Some common signals that things are going in the wrong direction:
- Personalities clashing
- Friction bubbling up around the quality of work
- People not feeling safe enough to speak their truth, and important things being left unsaid
- Issues not being resolved
I bet you’ve seen some of these yourself. Yet, we all want to work in teams where we feel seen, heard and respected, so why isn’t this the default?
I believe the culprit is simply a lack of preparation and deliberate planning for team formation.
You wouldn’t put a team of soccer players together to play a match the first day they ever meet, so why do we do this in organizations? Why do managers assign resources people (grrr... don’t get me started on that one) to a project and then assume they will just get on with it smoothly.
The Tuckman model clearly articulates the different stages that teams may find themselves in at any given moment. But, assuming that you’re tasked with launching a new team or kicking off a new project, then please bake into your plan at least 1 week for team formation.
I know that sounds a lot but believe me it’s soooo worth it and the team will start stronger and more efficiently as a result. Good news is there’s a ton of research, insights and well-established tools that help us to avoid the negative scenarios outlined above.
At Reason (my UK based Agency), we’ve created and are currently applying the following approach which we run as 4 x 1/2-day workshops spread across a maximum of 2 weeks. It looks a lot like this:
Workshop 1: Human Connection
This is my personal favorite. If I’m going to be working with people to get projects done, then I want to know what they are about! If a new team is being formed around a project, then they need to form a baseline, ethereal, energetic connection with each other before anything else. Activities include personal maps, marketplace of skills and a game I invented called ‘What’s that sound?’
Outcome: The humans know who the other humans are. They see each other as people.

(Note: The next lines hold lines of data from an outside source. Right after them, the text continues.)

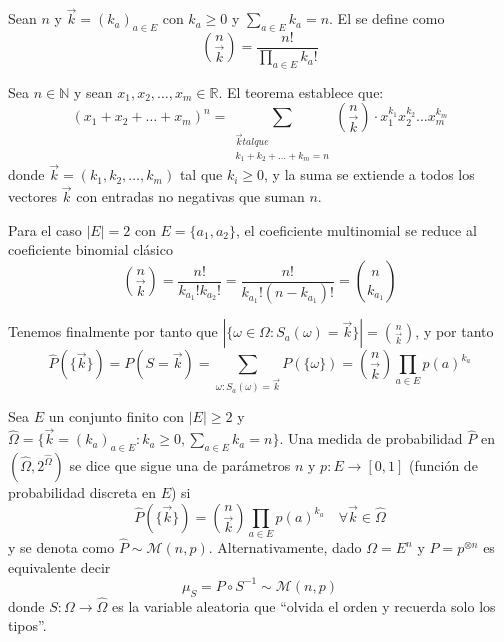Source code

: \begin{definicion}
    Sean $n$ y $\vec{k}=(k_a)_{a\in E}$ con $k_a \geq 0$ y $\sum\limits_{a\in E} k_a = n$. El  se define como
    \begin{equation*}
        \binom{n}{\vec{k}} = \dfrac{n!}{\prod\limits_{a \in E} k_a!}
    \end{equation*}
\end{definicion}

\begin{teo}
    Sea $n \in \mathbb{N}$ y sean $x_1, x_2, \ldots, x_m \in \mathbb{R}$. El teorema establece que:$$(x_1 + x_2 + \dots + x_m)^n = \sum_{\substack{\vec{k} tal que \\ k_1 + k_2 + \dots + k_m = n}} \binom{n}{\vec{k}} \cdot x_1^{k_1} x_2^{k_2} \dots x_m^{k_m}$$
    donde $\vec{k}=(k_1, k_2, \ldots, k_m)$ tal que $k_i\geq 0$, y la suma se extiende a todos los vectores $\vec{k}$ con entradas no negativas que suman $n$. \\
\end{teo}

\begin{observacion}
    Para el caso $|E|=2$ con $E=\{a_1, a_2\}$, el coeficiente multinomial se reduce al coeficiente binomial clásico
    \begin{equation*}
        \binom{n}{\vec{k}} = \dfrac{n!}{k_{a_1}! k_{a_2}!} = \dfrac{n!}{k_{a_1}! (n - k_{a_1})!} = \binom{n}{k_{a_1}}
    \end{equation*}
\end{observacion}

\noindent
Tenemos finalmente por tanto que $|\{\omega\in \Omega: S_a(\omega)=\vec{k}\}| = \binom{n}{\vec{k}}$, y por tanto
\begin{equation*}
    \hat{P}(\{\vec{k}\}) = P(S=\vec{k}) = \sum_{\omega: S_a(\omega)=\vec{k}} P(\{\omega\}) = \binom{n}{\vec{k}} \prod_{a\in E} p(a)^{k_a}
\end{equation*}

\begin{definicion}
    Sea $E$ un conjunto finito con $|E| \geq 2$ y $\hat{\Omega} = \{\vec{k}=(k_a)_{a\in E}: k_a \geq 0, \sum\limits_{a\in E} k_a = n\}$. Una medida de probabilidad $\hat{P}$ en $(\hat{\Omega}, 2^{\hat{\Omega}})$ se dice que sigue una  de parámetros $n$ y $p:E\to [0,1]$ (función de probabilidad discreta en $E$) si
    \begin{equation*}
        \hat{P}(\{\vec{k}\}) = \binom{n}{\vec{k}} \prod_{a\in E} p(a)^{k_a} \quad \forall \vec{k} \in \hat{\Omega}
    \end{equation*}
    y se denota como $\hat{P} \sim \mathcal{M}(n, p)$. Alternativamente, dado $\Omega=E^n$ y $P=p^{\otimes n}$ es equivalente decir
    \begin{equation*}
        \mu_S=P\circ S^{-1} \sim \mathcal{M}(n, p)
    \end{equation*}
    donde $S:\Omega \to \hat{\Omega}$ es la variable aleatoria que ``olvida el orden y recuerda solo los tipos''.
\end{definicion}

They have uncovered some of their background and started to understand how they can support each other moving forwards.
Psychological safety is being established right off the bat here, with the invitation to share some of your personal story but allowing each person to only reveal what they are comfortable with.
Workshop 2: Team Formation
This is where we start to find and create some collective alignment.

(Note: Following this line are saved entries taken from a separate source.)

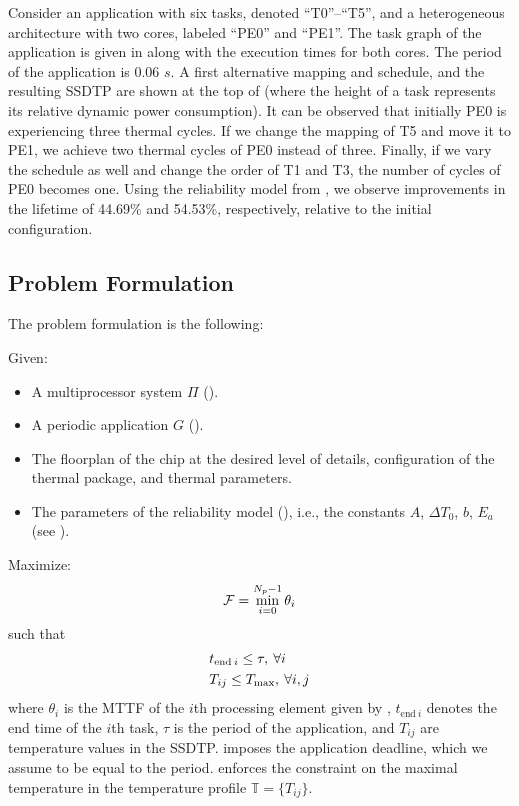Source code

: Consider an application with six tasks, denoted ``T0''--``T5'', and a
heterogeneous architecture with two cores, labeled ``PE0'' and ``PE1''. The task
graph of the application is given in  along with the execution
times for both cores. The period of the application is 0.06 $s$. A first
alternative mapping and schedule, and the resulting SSDTP are shown at the top
of  (where the height of a task represents its relative dynamic
power consumption). It can be observed that initially PE0 is experiencing three
thermal cycles. If we change the mapping of T5 and move it to PE1, we achieve
two thermal cycles of PE0 instead of three. Finally, if we vary the schedule as
well and change the order of T1 and T3, the number of cycles of PE0 becomes one.
Using the reliability model from , we observe
improvements in the lifetime of 44.69\% and 54.53\%, respectively, relative to
the initial configuration.

\subsection{Problem Formulation}

The problem formulation is the following:

Given:
\begin{itemize}

\item A multiprocessor system $\Pi$ ().

\item A periodic application $G$ ().

\item The floorplan of the chip at the desired level of details, configuration
of the thermal package, and thermal parameters.

\item The parameters of the reliability model (), i.e.,
the constants $A$, $\Delta T_0$, $b$, $E_a$ (see ).

\end{itemize}

Maximize:
\begin{equation} \elab{fitness-function}
  \mathcal{F} = \min_{i = 0}^{N_p - 1} \theta_i
\end{equation}
such that
\begin{align}
  & t_{\text{end} \: i} \leq \tau, \: \forall i \elab{deadline} \\
  & T_{ij} \leq T_\text{max}, \: \forall i, j \elab{t-max}
\end{align}
where $\theta_i$ is the MTTF of the $i$th processing element given by
, $t_{\text{end} \: i}$ denotes the end time of the $i$th task,
$\tau$ is the period of the application, and $T_{ij}$ are temperature values in
the SSDTP.  imposes the application deadline, which we assume to
be equal to the period.  enforces the constraint on the maximal
temperature in the temperature profile $\mathbb{T} = \{ T_{ij} \}$.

Activities includes agile values and principles sorting, five dysfunctions of a team activity and using cards for clear thinking to surface what characteristics are important to the team and which they want to actively avoid.
Outcome: The group is moving towards a team mindset, are starting to create their shared narrative and are beginning to form some of their working agreements.

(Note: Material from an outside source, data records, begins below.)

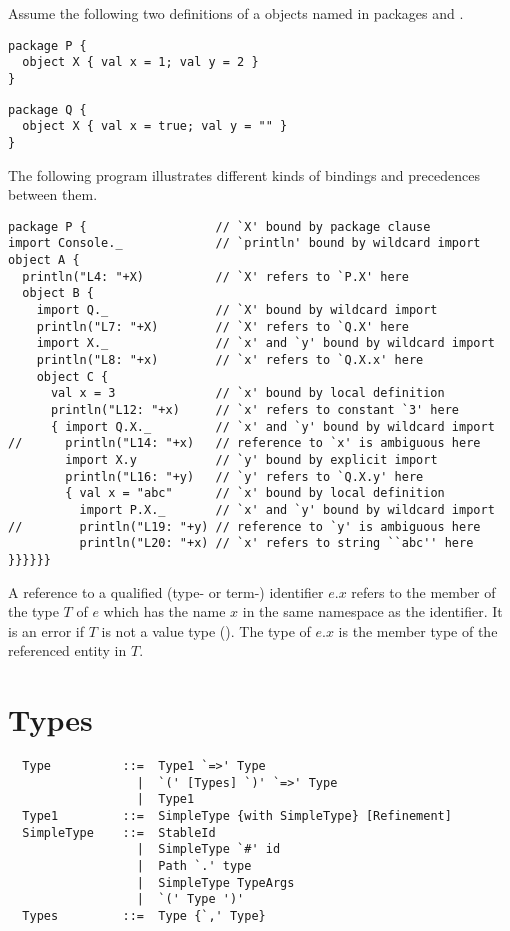 \example Assume the following two definitions of a objects named \lstinline@X@ in packages \lstinline@P@ and \lstinline@Q@.
\begin{lstlisting}
package P {
  object X { val x = 1; val y = 2 }
}
\end{lstlisting}
\begin{lstlisting}
package Q {
  object X { val x = true; val y = "" }
}
\end{lstlisting}
The following program illustrates different kinds of bindings and
precedences between them.
\begin{lstlisting}
package P {                  // `X' bound by package clause
import Console._             // `println' bound by wildcard import
object A {                   
  println("L4: "+X)          // `X' refers to `P.X' here
  object B {
    import Q._               // `X' bound by wildcard import
    println("L7: "+X)        // `X' refers to `Q.X' here
    import X._               // `x' and `y' bound by wildcard import
    println("L8: "+x)        // `x' refers to `Q.X.x' here
    object C {
      val x = 3              // `x' bound by local definition
      println("L12: "+x)     // `x' refers to constant `3' here
      { import Q.X._         // `x' and `y' bound by wildcard import
//      println("L14: "+x)   // reference to `x' is ambiguous here
        import X.y           // `y' bound by explicit import
        println("L16: "+y)   // `y' refers to `Q.X.y' here
        { val x = "abc"      // `x' bound by local definition
          import P.X._       // `x' and `y' bound by wildcard import
//        println("L19: "+y) // reference to `y' is ambiguous here
          println("L20: "+x) // `x' refers to string ``abc'' here
}}}}}}
\end{lstlisting}

A reference to a qualified (type- or term-) identifier $e.x$ refers to
the member of the type $T$ of $e$ which has the name $x$ in the same
namespace as the identifier. It is an error if $T$ is not a value type
(). The type of $e.x$ is the member type of the
referenced entity in $T$.

\chapter{\label{sec:types}Types}

\syntax\begin{lstlisting}
  Type          ::=  Type1 `=>' Type
                  |  `(' [Types] `)' `=>' Type
                  |  Type1
  Type1         ::=  SimpleType {with SimpleType} [Refinement]
  SimpleType    ::=  StableId
                  |  SimpleType `#' id
                  |  Path `.' type
                  |  SimpleType TypeArgs
                  |  `(' Type ')'
  Types         ::=  Type {`,' Type}
\end{lstlisting}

Workshop 3: Product Alignment
Time to switch the group’s focus towards the work and have them use this to strengthen their bond.
Activities includes celebrity interviews, deep dive into the product vision, goals and purpose, a scaling survey and stakeholder mapping.
Outcome: A collective understanding of the outcome the team is being asked to reach, or the problem they are being asked to solve. Plus, a co-created team charter that gives the team a clear, shared mission and purpose.
Workshop 4: Work Breakdown
In order to be ready to start getting stuff done, it’s now all about working out what comes first. Activities include story mapping and release slicing.
Outcome: A deeper, shared understanding of the work they will be doing, and the beginnings of a backlog of prioritized work items.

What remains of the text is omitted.